### WORK TASK
Return, without pictures, the lines from the start of the data through the one that contains "Self-Consistent Electrolyte Double-Layer".

** RECORD EXTRACTS follows **

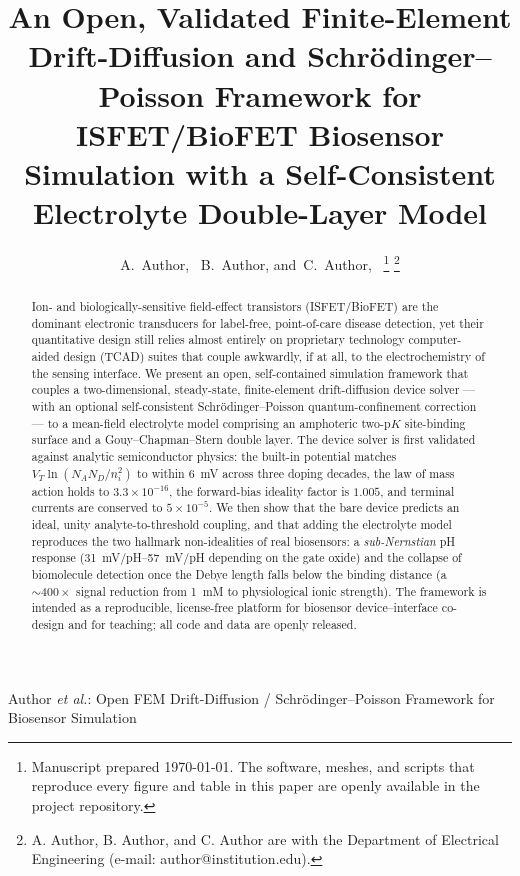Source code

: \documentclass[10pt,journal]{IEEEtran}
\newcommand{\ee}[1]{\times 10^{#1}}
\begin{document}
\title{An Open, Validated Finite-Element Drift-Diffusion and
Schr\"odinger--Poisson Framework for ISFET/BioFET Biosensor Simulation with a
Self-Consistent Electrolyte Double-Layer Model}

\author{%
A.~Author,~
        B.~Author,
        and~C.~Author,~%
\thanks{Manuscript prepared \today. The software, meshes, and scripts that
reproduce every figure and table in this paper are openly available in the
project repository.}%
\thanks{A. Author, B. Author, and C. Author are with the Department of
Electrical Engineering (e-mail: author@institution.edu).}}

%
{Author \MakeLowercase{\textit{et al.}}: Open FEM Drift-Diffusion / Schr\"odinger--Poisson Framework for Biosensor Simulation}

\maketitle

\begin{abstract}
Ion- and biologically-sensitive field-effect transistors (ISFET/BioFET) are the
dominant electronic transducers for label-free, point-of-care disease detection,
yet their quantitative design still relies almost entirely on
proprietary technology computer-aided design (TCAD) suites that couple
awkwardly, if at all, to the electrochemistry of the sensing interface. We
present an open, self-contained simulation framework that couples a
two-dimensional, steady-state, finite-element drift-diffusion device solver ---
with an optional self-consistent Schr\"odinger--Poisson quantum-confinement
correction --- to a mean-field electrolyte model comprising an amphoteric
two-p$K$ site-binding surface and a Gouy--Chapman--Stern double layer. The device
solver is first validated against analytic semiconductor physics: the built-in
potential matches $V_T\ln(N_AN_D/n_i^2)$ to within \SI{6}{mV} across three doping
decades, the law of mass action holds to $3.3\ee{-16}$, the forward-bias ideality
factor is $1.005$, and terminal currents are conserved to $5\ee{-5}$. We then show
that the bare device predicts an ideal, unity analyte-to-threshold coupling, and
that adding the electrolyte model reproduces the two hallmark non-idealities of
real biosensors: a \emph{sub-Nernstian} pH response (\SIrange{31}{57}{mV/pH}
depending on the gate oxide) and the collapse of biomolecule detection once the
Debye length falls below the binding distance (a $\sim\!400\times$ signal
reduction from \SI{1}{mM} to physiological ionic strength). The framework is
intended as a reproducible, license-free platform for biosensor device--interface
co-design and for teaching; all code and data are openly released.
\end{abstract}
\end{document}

** End of RECORD EXTRACTS **

### WRITTEN RESPONSE
Source code

: \documentclass[10pt,journal]{IEEEtran}
\newcommand{\ee}[1]{\times 10^{#1}}
\begin{document}
\title{An Open, Validated Finite-Element Drift-Diffusion and
Schr\"odinger--Poisson Framework for ISFET/BioFET Biosensor Simulation with a
Self-Consistent Electrolyte Double-Layer Model}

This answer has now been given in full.